- **DATA PROVIDED**
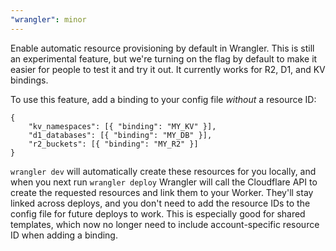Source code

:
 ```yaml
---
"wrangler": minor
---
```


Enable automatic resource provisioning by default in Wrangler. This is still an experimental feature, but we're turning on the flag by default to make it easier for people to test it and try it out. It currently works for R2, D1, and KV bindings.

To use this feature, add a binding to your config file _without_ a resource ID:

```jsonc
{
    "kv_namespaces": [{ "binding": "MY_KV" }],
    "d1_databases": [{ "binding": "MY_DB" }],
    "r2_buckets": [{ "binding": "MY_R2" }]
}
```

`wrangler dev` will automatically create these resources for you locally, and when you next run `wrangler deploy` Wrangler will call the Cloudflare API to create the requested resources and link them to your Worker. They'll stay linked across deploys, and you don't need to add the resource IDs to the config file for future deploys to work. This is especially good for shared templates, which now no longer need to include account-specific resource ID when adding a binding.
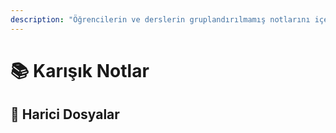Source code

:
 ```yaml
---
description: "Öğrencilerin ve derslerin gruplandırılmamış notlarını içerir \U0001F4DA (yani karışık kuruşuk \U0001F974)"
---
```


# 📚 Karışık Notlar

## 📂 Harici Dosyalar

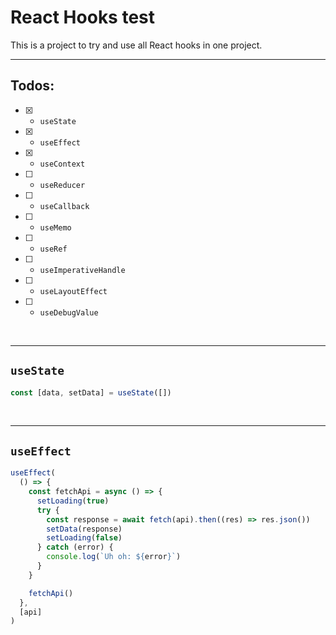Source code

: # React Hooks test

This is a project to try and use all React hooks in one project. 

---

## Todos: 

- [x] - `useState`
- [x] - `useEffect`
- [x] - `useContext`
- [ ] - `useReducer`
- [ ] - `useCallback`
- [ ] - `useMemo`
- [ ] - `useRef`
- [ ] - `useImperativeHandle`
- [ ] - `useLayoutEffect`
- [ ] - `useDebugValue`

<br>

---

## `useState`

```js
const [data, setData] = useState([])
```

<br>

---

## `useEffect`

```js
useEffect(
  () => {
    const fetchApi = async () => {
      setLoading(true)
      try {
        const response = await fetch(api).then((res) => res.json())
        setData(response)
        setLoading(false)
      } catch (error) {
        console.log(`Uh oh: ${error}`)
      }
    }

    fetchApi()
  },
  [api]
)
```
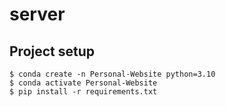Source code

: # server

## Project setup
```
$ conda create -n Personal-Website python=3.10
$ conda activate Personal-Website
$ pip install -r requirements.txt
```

--

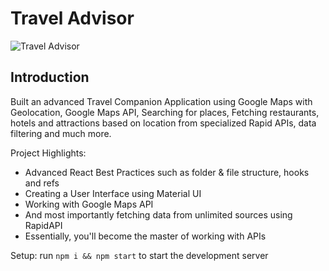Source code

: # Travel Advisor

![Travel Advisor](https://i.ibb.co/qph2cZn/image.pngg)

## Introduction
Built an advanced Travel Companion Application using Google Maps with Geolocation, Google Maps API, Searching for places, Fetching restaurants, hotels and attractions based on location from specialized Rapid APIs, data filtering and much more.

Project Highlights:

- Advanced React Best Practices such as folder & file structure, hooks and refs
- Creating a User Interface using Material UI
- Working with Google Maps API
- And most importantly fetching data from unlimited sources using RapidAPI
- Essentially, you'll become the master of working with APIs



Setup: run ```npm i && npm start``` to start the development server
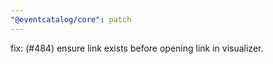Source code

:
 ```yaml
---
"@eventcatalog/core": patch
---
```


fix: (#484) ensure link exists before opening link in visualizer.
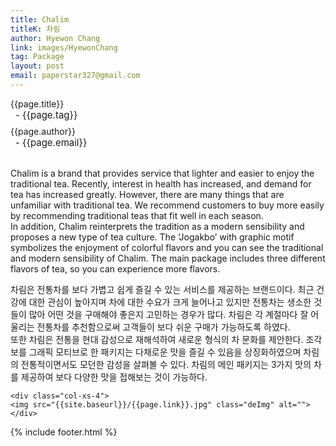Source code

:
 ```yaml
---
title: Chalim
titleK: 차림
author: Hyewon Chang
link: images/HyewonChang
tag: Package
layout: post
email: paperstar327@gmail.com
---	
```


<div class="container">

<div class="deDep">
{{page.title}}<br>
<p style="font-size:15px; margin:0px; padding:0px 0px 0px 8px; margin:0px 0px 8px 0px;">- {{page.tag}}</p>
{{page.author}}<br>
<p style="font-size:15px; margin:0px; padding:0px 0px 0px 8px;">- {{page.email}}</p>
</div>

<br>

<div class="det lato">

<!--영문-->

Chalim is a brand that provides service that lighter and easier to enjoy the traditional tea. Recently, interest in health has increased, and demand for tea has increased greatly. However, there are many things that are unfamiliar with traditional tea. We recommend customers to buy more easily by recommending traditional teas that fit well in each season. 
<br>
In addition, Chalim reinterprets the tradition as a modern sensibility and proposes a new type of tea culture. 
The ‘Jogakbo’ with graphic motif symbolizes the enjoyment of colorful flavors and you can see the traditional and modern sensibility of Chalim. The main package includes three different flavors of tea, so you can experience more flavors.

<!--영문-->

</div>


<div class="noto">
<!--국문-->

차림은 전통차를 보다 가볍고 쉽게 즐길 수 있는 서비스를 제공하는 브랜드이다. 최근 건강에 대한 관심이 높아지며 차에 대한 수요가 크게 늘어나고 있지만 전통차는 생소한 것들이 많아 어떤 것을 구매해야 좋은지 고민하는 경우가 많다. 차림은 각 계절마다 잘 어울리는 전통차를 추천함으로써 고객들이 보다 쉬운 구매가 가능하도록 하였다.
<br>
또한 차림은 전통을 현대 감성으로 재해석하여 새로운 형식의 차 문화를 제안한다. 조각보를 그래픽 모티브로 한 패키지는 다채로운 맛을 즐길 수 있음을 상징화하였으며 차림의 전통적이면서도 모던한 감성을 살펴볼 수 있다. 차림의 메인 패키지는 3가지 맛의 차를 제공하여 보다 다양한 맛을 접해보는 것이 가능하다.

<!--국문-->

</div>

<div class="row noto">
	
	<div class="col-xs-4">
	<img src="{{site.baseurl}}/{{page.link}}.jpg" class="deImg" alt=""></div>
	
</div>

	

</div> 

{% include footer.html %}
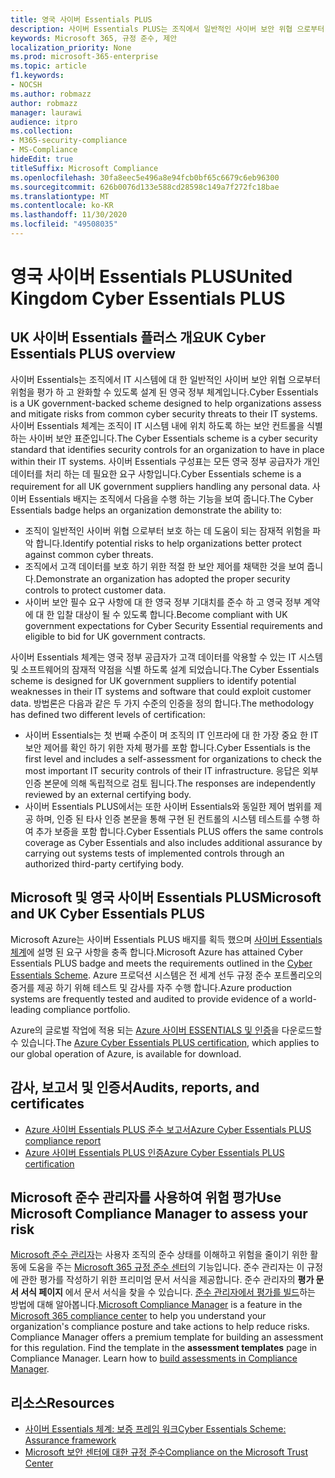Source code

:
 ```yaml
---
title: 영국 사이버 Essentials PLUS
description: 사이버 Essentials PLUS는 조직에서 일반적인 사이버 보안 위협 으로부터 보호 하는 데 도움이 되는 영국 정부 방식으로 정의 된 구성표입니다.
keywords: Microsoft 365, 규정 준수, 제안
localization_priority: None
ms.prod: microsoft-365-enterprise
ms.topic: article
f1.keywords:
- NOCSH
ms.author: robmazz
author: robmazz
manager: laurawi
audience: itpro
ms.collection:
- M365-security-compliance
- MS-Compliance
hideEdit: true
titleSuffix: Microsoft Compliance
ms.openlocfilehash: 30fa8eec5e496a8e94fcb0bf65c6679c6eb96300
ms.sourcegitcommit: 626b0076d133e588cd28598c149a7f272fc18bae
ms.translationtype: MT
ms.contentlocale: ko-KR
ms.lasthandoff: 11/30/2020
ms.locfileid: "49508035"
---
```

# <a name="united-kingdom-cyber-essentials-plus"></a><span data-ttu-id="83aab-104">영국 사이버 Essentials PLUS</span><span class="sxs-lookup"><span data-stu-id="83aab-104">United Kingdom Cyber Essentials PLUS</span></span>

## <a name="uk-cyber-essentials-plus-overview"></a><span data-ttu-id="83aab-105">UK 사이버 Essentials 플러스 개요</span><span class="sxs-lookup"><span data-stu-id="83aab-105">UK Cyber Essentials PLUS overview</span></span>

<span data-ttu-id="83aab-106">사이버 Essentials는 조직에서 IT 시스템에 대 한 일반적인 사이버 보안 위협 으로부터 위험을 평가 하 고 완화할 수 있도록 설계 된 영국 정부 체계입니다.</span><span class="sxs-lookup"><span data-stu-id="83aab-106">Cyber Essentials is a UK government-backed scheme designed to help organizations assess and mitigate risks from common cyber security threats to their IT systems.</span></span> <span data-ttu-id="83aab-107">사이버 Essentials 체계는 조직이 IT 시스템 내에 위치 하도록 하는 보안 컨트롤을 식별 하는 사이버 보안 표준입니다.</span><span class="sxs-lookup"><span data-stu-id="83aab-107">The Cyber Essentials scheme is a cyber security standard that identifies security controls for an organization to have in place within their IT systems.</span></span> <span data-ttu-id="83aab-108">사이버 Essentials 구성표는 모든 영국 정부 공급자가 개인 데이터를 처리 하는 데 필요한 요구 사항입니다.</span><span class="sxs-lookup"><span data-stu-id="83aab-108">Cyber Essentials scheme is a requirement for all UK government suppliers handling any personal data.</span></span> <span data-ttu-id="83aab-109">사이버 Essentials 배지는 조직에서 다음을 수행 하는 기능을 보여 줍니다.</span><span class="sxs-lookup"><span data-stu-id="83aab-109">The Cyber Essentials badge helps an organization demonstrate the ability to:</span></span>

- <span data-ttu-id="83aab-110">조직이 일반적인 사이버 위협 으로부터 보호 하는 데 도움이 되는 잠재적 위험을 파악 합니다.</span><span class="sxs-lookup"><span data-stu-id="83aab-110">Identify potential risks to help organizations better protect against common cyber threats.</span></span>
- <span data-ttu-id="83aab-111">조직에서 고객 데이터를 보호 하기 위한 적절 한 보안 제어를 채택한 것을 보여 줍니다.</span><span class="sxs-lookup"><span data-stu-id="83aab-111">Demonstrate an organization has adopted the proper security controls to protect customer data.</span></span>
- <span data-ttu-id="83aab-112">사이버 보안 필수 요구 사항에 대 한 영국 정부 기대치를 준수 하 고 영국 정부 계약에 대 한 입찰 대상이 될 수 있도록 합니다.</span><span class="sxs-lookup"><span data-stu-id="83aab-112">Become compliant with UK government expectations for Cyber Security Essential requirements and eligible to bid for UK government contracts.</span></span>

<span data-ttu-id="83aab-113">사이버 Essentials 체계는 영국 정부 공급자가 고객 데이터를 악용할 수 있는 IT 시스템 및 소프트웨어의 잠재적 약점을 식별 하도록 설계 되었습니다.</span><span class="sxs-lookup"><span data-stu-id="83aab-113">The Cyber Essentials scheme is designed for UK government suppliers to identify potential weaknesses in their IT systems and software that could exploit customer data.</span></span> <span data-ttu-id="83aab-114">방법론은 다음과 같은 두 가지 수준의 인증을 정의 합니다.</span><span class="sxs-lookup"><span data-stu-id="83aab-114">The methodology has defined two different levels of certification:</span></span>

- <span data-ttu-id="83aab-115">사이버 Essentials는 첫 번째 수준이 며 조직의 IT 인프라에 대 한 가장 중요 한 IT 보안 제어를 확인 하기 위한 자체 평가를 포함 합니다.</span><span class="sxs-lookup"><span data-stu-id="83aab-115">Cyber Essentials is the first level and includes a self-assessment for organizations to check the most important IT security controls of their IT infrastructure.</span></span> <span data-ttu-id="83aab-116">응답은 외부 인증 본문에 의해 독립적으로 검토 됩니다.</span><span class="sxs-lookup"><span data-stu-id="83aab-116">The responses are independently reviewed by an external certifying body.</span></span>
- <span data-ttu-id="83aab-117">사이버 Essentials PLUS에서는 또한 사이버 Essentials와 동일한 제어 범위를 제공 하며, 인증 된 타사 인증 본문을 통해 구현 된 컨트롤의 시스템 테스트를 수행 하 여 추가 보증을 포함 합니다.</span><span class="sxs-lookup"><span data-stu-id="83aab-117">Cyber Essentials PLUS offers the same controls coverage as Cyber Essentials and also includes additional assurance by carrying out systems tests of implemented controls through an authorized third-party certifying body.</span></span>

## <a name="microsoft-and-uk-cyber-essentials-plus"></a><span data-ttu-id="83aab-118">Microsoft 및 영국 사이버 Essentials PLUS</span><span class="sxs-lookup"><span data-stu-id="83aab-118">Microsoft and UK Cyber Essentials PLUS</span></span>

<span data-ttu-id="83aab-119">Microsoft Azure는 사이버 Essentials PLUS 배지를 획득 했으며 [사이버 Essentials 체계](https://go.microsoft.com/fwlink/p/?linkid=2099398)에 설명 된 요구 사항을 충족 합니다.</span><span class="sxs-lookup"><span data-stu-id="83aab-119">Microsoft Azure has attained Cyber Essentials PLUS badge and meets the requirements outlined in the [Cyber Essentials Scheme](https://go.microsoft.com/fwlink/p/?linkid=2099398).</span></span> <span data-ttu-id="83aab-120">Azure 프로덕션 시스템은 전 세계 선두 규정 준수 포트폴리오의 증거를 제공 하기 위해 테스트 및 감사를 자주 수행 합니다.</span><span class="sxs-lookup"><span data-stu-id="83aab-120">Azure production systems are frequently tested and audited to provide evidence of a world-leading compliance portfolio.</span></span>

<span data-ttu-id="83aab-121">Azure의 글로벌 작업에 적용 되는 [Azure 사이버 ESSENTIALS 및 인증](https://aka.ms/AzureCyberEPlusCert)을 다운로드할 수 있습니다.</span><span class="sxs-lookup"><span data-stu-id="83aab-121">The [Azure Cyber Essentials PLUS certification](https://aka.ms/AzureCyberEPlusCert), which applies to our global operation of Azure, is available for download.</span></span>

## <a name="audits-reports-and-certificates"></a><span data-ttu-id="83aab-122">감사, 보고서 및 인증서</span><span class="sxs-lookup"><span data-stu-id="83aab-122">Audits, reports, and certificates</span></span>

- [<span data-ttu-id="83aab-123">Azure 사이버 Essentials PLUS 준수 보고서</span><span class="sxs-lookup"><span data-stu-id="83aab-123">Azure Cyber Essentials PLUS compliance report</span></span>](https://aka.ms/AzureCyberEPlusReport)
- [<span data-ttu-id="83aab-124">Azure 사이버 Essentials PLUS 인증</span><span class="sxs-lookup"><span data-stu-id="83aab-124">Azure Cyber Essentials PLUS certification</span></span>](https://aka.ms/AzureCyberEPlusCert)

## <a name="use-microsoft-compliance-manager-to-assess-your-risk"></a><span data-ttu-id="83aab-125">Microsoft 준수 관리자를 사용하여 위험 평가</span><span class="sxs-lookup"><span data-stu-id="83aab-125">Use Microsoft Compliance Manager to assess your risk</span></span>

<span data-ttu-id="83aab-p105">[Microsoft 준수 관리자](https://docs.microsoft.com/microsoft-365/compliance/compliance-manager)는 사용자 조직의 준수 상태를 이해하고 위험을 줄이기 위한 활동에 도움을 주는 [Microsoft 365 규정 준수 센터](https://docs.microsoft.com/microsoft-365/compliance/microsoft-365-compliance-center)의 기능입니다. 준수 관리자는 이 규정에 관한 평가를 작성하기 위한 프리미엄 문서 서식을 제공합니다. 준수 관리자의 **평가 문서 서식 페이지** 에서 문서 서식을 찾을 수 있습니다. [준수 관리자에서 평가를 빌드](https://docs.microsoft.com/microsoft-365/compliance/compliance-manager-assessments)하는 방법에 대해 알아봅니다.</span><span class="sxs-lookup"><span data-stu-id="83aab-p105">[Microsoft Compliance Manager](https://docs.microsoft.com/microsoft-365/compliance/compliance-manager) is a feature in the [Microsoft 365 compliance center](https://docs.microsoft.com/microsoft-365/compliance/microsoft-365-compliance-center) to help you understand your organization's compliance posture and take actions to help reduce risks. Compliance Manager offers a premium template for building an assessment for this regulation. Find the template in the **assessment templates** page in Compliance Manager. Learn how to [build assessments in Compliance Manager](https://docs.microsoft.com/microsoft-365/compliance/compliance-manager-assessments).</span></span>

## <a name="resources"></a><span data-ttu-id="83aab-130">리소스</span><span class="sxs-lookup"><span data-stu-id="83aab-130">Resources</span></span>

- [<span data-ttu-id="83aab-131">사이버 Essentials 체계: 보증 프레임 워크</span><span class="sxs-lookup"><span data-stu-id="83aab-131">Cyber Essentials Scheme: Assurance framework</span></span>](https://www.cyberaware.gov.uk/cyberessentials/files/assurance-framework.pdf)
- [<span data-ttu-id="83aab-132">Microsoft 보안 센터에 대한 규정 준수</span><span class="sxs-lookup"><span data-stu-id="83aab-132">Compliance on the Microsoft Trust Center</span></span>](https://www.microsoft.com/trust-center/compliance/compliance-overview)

- **WHAT TO PRODUCE**
Search the data above for the string "useState" and copy each line that has it.

- **ANSWER SECTION**
- [x] - `useState`
## `useState`
const [data, setData] = useState([])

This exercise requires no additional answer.